BMCR 2009.07.51

Kriegskosten und Kriegsfinanzierung in der Antike

, , Kriegskosten und Kriegsfinanzierung in der Antike. Darmstadt: WBG, Wissenschaftliche Buchgesellschaft, 2008. 336. ISBN 9783534209209. €79.90.

[Les auteurs et les titres sont énumérés à la fin du compte rendu.]

“L’argent est le nerf de la guerre !” Cicéron ( Philippiques, V, 3), Tacite ( Histoires, II, 84, 1), Quinte-Curce ( Histoire d’Alexandre le Grand, IV, 6), Plutarque ( Vies d’Agis et Cléomène, LVI) ou Diogène Laërte ( Vies et sentences des philosophes illustres, IV, 7, 48), les écrivains de l’Antiquité ont relayé largement une idée qui semblait relever du lieu commun. Les auteurs postérieurs ont, par ailleurs, confirmé l’intemporalité de cette sentence. Certains comme François Rabelais dans son Gargantua ou Jean le Rond d’Alembert dans sa Lettre au roi de Prusse du 11 octobre 1782, l’ont repris à leur compte. D’autres, comme Machiavel, l’ont récusée, arguant que c’était essentiellement la qualité des troupes qui déterminait l’issue d’une bataille. Il va de soit que de l’argent et des troupes dépendent les actions militaires ; les stratèges et dirigeants actuels ne le nieraient sans doute pas non plus. Ainsi, il nous paraît utile de souligner l’importance du présent ouvrage consacré aux coûts et aux financements de la guerre durant l’Antiquité et les siècles suivants.

Le titre de la publication est d’ailleurs trompeur dans la mesure où il laisse entendre que les contributions ne portent que sur une seule période. Or, le champ d’investigation s’avère bien plus large. En fait, l’ouvrage réunit les interventions des participants aux journées d’études ayant eu lieu à l’Université de Mannheim du 16 au 18 février 2006, autour du thème : Kriegskosten und Kriegsfinanzierung von der Antike bis zur Neuzeit. Ainsi, si de nombreuses pages concernent des questions grecques, plusieurs contributions abordent des cas romains, et la réflexion est poussée jusqu’aux mécanismes de financement des guerres au XVIIIe siècle. D’aucuns y verront probablement une dispersion des efforts sur des thématiques, des périodes et des réalités fort différentes. D’autres examineront avec intérêt l’approche diachronique du rapport entre les mondes économique et militaire.

Comme le précisent Friedrich Burrer et Holger Müller dans l’introduction générale, l’ouvrage tente de répondre à plusieurs questions essentielles.
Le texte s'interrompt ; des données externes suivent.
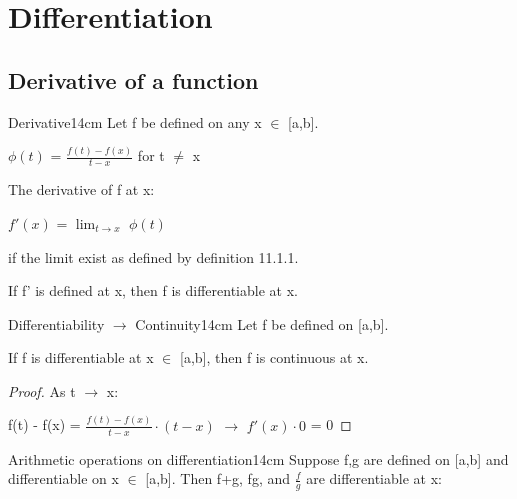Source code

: \newpage

\section[Day 12: Differentiation]{ Differentiation }

\subsection{ Derivative of a function }

    \begin{definition}{Derivative}{14cm}
        Let f be defined on any x $\in$ [a,b].

        \hspace{1cm}
        $\phi(t)$ = $\frac{f(t) - f(x)}{t - x}$ for t $\not =$ x
        
        The derivative of f at x:

        \hspace{1cm}
        $f'(x)$ = $\lim_{t \rightarrow x}$ $\phi(t)$

        if the limit exist as defined by {\color{blue} definition 11.1.1}.

        If f' is defined at x, then f is differentiable at x.
    \end{definition}

    \vspace{0.5cm}



    \begin{wtheorem}{Differentiability $\rightarrow$ Continuity}{14cm}
        Let f be defined on [a,b].
        
        If f is differentiable at x $\in$ [a,b], then f is continuous at x.        
    \end{wtheorem}

    \begin{proof}
        As t $\rightarrow$ x:

        \hspace{1cm}
        f(t) - f(x)
        = $\frac{f(t)- f(x)}{t-x} \cdot (t-x)$
        $\rightarrow$ $f'(x) \cdot 0$
        = 0
    \end{proof}

    \vspace{0.5cm}



    \begin{wtheorem}{Arithmetic operations on differentiation}{14cm}
        Suppose f,g are defined on [a,b] and differentiable on
        x $\in$ [a,b]. Then f+g, fg, and $\frac{f}{g}$ are differentiable at x:        
    \end{wtheorem}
Quelle était l’importance des coûts directs de la guerre ? Quels groupes sociaux devaient supporter ces coûts et à qui profitaient-ils ? Avec quels moyens la guerre était-elle financée ? Quels étaient les coûts relatifs aux conséquences de la guerre comme, par exemple, les coûts de la reconstruction ? Quels avantages économiques, directs ou indirects apportait la guerre ? Pour répondre à ces questions, les articles de cet ouvrage sont articulés autour des quatre grandes thématiques des journées d’études de Mannheim. La première concerne les questions relatives aux coûts de la guerre, avec toutes les difficultés qu’engendre l’éparpillement des sources écrites antiques en la matière. La deuxième s’intéresse à la nature de ces coûts, avec une attention particulière portée aux dépenses engendrées par les guerres maritimes. La troisième consiste à comparer des cas d’espèces de manière diachronique, depuis l’Antiquité jusqu’aux Temps Modernes. La quatrième et dernière thématique s’intéresse, quant à elle, à la nature des financements.
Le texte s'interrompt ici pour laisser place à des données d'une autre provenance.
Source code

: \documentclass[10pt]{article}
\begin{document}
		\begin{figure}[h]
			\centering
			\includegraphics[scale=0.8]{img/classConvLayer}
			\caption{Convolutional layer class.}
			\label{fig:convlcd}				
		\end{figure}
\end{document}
Klaus Meister propose en premier lieu un état de la question sur la situation financière d’Athènes au début de la guerre du Péloponnèse. Les connaissances à ce propos reposent essentiellement, il est vrai, sur les renseignements fournis par Thucydide. C’est ainsi que K. Meister, à partir de plusieurs extraits traduits, présente les ressources dont Athènes disposait et combien elles dépassaient celles de Sparte ; ces richesses ne se limitaient pas aux avoirs militaires et financiers de la cité, mais comprenaient également les revenus annuels versés par les cités alliées. Rebondissant sur ces informations, Jürgen Malitz propose un article portant sur le prix de la guerre et sur les finances d’Athènes selon Thucydide. Ces deux contributions ne se limitent fort heureusement pas à une simple lecture des extraits choisis, mais elles tentent d’apporter un regard critique sur le témoignage de Thucydide, dans lequel les chiffres eux-mêmes doivent être appréhendés avec la plus grande prudence.
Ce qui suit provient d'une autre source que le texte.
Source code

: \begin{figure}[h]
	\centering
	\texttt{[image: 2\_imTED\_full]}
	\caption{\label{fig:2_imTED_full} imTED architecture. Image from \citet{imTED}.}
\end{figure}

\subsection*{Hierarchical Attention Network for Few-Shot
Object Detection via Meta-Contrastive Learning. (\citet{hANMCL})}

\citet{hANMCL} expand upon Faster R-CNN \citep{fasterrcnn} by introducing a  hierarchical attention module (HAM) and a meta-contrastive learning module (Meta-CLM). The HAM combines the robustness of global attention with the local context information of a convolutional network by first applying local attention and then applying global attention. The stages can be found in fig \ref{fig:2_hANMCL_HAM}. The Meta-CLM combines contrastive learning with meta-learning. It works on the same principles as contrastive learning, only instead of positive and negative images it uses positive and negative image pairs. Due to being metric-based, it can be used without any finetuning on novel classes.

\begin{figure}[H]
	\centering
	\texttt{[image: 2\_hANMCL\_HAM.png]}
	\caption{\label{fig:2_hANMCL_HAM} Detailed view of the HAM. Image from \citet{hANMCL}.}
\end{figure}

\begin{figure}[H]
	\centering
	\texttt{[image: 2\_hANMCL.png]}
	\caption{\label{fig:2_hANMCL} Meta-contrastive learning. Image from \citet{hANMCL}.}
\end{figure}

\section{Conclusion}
La communication de Vincent Gabrielsen sur les coûts de la flotte athénienne à l’époque classique constitue une réflexion des plus intéressantes. Pour ce faire, l’auteur recense deux grandes catégories de coûts qui doivent être pris en compte. Tout d’abord, le prix de la flotte en tant que telle, c’est-à-dire les dépenses relatives à la construction des bateaux et à leur équipement. Ensuite les coûts d’exploitation des navires ; rameurs, matelots et soldats devaient être payés et les bateaux devaient être entretenus. Sur la base de sources littéraires et épigraphiques, l’auteur tente de rassembler toutes les informations permettant d’affiner la reconstitution de ces budgets, en essayant de tenir compte des évolutions inévitable entre le début du Ve siècle et la fin du IVe siècle.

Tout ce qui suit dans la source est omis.